Guillaume Badoual, professeur de philosophie au lycée français René-Descartes de Rabat (Maroc)

Tout en reconnaissant ce qu'il doit à la pensée de Heidegger, Lévinas construit contre elle sa propre oeuvre. Un des aspects de cette opposition est le sens donné à la technique moderne : selon Lévinas, qui voit en elle une promesse de liberté, Heidegger lui vouerait une hostilité réactionnaire. Ce jugement repose sur un clivage qui est à la base de la pensée de Lévinas, entre ontologie et " infini " éthique du visage humain. L'essai veut montrer que la pensée de Heidegger rend absolument caduc ce clivage, hérité de la métaphysique traditionnelle : autrement dit, que la possibilité du visage humain ne peut s'ouvrir que là où se déploie la possibilité proprement humaine d'être au monde.

Dans l'essai intitulé Heidegger, Gagarine et nous, qui forme avec ­d'autres textes Difficile liberté, Emmanuel Lévinas évoque ce qu'il nomme, en une formule où se reconnaît le coeur de sa ­préoccupation philosophique, " la nudité du visage ".

Pourquoi " Heidegger, Gagarine et nous " ? L'essai paraît dans L'Information juive en 1961, l'année du vol de Gagarine. Les deux noms, celui du philo­sophe et celui du cosmonaute, entrent en rapport à partir d'un horizon commun : la technique moderne. Gagarine est un héros du temps que domine la technique, de notre temps, dans son aspect le plus spectaculaire : la conquête spatiale. Heidegger, lui, a prononcé en 1953 une conférence qui représente un des moments capitaux de son oeuvre : La Question de la technique.

Quand Lévinas parle de Heidegger envers qui il se reconnaît redevable, bien plus que d'une influence, d'une véritable " dette ", il faut s'attendre à rencontrer, au-delà du propos polémique et circonstanciel, ce qui anime au plus profond son souci de philosophe. Il n'est donc pas étonnant de voir la discussion du sens de la technique liée à la " nudité du visage ".

Ainsi parle Lévinas :

" La technique nous arrache au monde heideggerien et aux superstitions du Lieu. Dès lors une chance apparaît : apercevoir les hommes en dehors de la situation où ils sont campés, laisser luire le visage humain dans sa nudité1. "

Qu'est-ce que le " monde heideggerien " ? Pourquoi faudrait-il que nous lui soyons arrachés ? Dans cet arrachement, nous pourrions voir, dit Lévinas, " les hommes en dehors de la situation où ils sont campés " : autrement dit, de telle façon que se révèle ce qui en eux est proprement humain. C'est cela, la " nudité du visage ". Pourquoi la technique offrirait-elle cette chance - " laisser luire le visage humain dans sa nudité " ?
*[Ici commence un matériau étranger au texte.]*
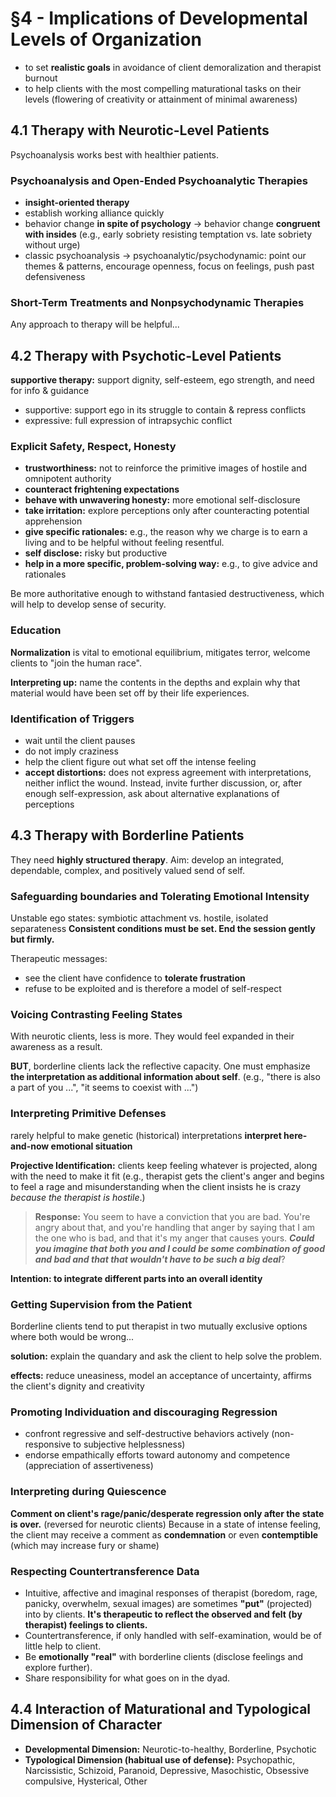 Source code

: # §4 - Implications of Developmental Levels of Organization

- to set **realistic goals** in avoidance of client demoralization and therapist burnout
- to help clients with the most compelling maturational tasks on their levels (flowering of creativity or attainment of minimal awareness)

## 4.1 Therapy with Neurotic-Level Patients

Psychoanalysis works best with healthier patients.

### Psychoanalysis and Open-Ended Psychoanalytic Therapies

- **insight-oriented therapy**
- establish working alliance quickly
- behavior change **in spite of psychology** → behavior change **congruent with insides** (e.g., early sobriety resisting temptation vs. late sobriety without urge)
- classic psychoanalysis → psychoanalytic/psychodynamic: point our themes & patterns, encourage openness, focus on feelings, push past defensiveness

### Short-Term Treatments and Nonpsychodynamic Therapies

Any approach to therapy will be helpful...

## 4.2 Therapy with Psychotic-Level Patients

**supportive therapy:** support dignity, self-esteem, ego strength, and need for info & guidance

- supportive: support ego in its struggle to contain & repress conflicts
- expressive: full expression of intrapsychic conflict

### Explicit Safety, Respect, Honesty

- **trustworthiness:** not to reinforce the primitive images of hostile and omnipotent authority
- **counteract frightening expectations**
- **behave with unwavering honesty:** more emotional self-disclosure
- **take irritation:** explore perceptions only after counteracting potential apprehension
- **give specific rationales:** e.g., the reason why we charge is to earn a living and to be helpful without feeling resentful.
- **self disclose:** risky but productive
- **help in a more specific, problem-solving way:** e.g., to give advice and rationales

Be more authoritative enough to withstand fantasied destructiveness, which will help to develop sense of security.

### Education

**Normalization** is vital to emotional equilibrium, mitigates terror, welcome clients to "join the human race".

**Interpreting up:** name the contents in the depths and explain why that material would have been set off by their life experiences.

### Identification of Triggers
- wait until the client pauses
- do not imply craziness
- help the client figure out what set off the intense feeling
- **accept distortions:** does not express agreement with interpretations, neither inflict the wound. Instead, invite further discussion, or, after enough self-expression, ask about alternative explanations of perceptions

## 4.3 Therapy with Borderline Patients

They need **highly structured therapy**.
Aim: develop an integrated, dependable, complex, and positively valued send of self.

### Safeguarding boundaries and Tolerating Emotional Intensity

Unstable ego states: symbiotic attachment vs. hostile, isolated separateness
**Consistent conditions must be set. End the session gently but firmly.**

Therapeutic messages:
- see the client have confidence to **tolerate frustration**
- refuse to be exploited and is therefore a model of self-respect



### Voicing Contrasting Feeling States

With neurotic clients, less is more. They would feel expanded in their awareness as a result.

**BUT**, borderline clients lack the reflective capacity. One must emphasize **the interpretation as additional information about self**. (e.g., "there is also a part of you ...", "it seems to coexist with ...")

### Interpreting Primitive Defenses

rarely helpful to make genetic (historical) interpretations
**interpret here-and-now emotional situation**

**Projective Identification:** clients keep feeling whatever is projected, along with the need to make it fit (e.g., therapist gets the client's anger and begins to feel a rage and misunderstanding when the client insists he is crazy *because the therapist is hostile*.)

> **Response:** You seem to have a conviction that you are bad. You're angry about that, and you're handling that anger by saying that I am the one who is bad, and that it's my anger that causes yours. **_Could you imagine that both you and I could be some combination of good and bad and that that wouldn't have to be such a big deal_**? 

**Intention: to integrate different parts into an overall identity**

### Getting Supervision from the Patient

Borderline clients tend to put therapist in two mutually exclusive options where both would be wrong...

**solution:** explain the quandary and ask the client to help solve the problem.

**effects:** reduce uneasiness, model an acceptance of uncertainty, affirms the client's dignity and creativity

### Promoting Individuation and discouraging Regression

- confront regressive and self-destructive behaviors actively (non-responsive to subjective helplessness)
- endorse empathically efforts toward autonomy and competence (appreciation of assertiveness)

### Interpreting during Quiescence

**Comment on client's rage/panic/desperate regression only after the state is over.** (reversed for neurotic clients) Because in a state of intense feeling, the client may receive a comment as **condemnation** or even **contemptible** (which may increase fury or shame)

### Respecting Countertransference Data

- Intuitive, affective and imaginal responses of therapist (boredom, rage, panicky, overwhelm, sexual images) are sometimes **"put"** (projected) into by clients. **It's therapeutic to reflect the observed and felt (by therapist) feelings to clients.**
- Countertransference, if only handled with self-examination, would be of little help to client.
- Be **emotionally "real"** with borderline clients (disclose feelings and explore further).
- Share responsibility for what goes on in the dyad.

## 4.4 Interaction of Maturational and Typological Dimension of Character


- **Developmental Dimension:** Neurotic-to-healthy, Borderline, Psychotic
- **Typological Dimension (habitual use of defense):** Psychopathic, Narcissistic, Schizoid, Paranoid, Depressive, Masochistic, Obsessive compulsive, Hysterical, Other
Commençons par une remarque. Si ces questions s'imposent, c'est qu'en toute rigueur Lévinas ne dit pas pourquoi la technique moderne est douée d'un tel pouvoir de libération - rendre l'homme à ce qu'il a de proprement humain. Nous sommes seulement invités à le comprendre. Comment ? En opposant ce rapport - la technique moderne et l'humanité de l'homme - à celui, supposé antithétique, qu'entretiendraient l'enracinement de l'existence dans le " lieu " et l'archaïsme réactionnaire. Ainsi l'homme de la technique moderne serait l'homme libéré de la tradition, de l'opacité archaïque des vieilles civilisations et des particularismes de la tradition, de l'opposition immémoriale entre l'autochtone et l'étranger, entre le sédentaire et le nomade : l'homme rendu transparent à son prochain.
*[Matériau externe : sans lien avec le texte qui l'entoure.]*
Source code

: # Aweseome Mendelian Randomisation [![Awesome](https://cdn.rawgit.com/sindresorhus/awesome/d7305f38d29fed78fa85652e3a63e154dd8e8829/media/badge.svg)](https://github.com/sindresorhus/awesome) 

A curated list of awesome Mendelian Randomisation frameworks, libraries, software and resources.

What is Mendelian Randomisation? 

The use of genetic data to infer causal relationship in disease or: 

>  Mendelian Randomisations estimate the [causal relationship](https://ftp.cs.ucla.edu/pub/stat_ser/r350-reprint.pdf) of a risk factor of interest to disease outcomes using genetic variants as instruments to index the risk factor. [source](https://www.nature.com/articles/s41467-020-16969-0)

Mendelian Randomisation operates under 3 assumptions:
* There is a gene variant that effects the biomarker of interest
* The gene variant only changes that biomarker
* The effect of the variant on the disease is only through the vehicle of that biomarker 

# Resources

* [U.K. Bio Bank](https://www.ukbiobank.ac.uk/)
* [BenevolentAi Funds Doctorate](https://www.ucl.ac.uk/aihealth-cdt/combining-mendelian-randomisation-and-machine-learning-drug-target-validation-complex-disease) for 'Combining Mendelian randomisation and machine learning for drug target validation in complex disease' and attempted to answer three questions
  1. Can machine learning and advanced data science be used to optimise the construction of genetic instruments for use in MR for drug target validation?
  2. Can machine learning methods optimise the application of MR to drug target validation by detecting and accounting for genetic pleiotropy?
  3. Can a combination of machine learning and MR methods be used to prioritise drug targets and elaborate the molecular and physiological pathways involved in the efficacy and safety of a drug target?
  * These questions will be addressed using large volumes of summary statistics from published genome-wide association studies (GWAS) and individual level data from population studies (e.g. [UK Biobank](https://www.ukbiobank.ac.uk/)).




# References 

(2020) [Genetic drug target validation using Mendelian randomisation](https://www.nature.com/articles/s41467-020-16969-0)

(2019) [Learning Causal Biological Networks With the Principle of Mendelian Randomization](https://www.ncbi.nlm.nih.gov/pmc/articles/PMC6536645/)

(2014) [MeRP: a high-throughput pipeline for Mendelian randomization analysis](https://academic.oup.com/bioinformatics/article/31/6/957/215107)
Dans l'envoi d'un homme dans l'espace, arraché à la pesanteur terrestre, Lévinas aperçoit le symbole éclatant d'un arrachement de plus ample signification à ce qu'il appelle dans le même texte le " climat " et " l'implantation dans un paysage " : entendons, la prééminence, pour toute vie humaine, d'un horizon où elle se tient et qu'elle habite. Ainsi la technique moderne, en arrachant l'homme à la Terre, serait symbole et même promesse de libération. Or Heidegger, aux yeux de Lévinas, est justement le penseur de l'enracinement terrien : aussi sa pensée ne peut être qu'une dénonciation de la technique moderne, dénonciation lucide mais au fond " réactionnaire ", parce qu'elle ignore ou feint d'ignorer la promesse de libération que contient la technique.

Qu'il faille a priori - c'est-à-dire : avant même d'envisager les raisons philosophiques pour lesquelles Lévinas adopte cette façon de voir - se méfier de telles associations, un seul exemple le montrera.

Simone Weil, dans un passage de La Condition ouvrière, compare le rythme du paysan qui fauche à celui de l'ouvrier soumis à la cadence de l'usine. Il ne s'agit plus là d'espace, du moins au sens courant, mais de temps : des modalités différentes à travers lesquelles le temps se manifeste, dans le geste du moissonneur et dans l'expérience du travail machinal.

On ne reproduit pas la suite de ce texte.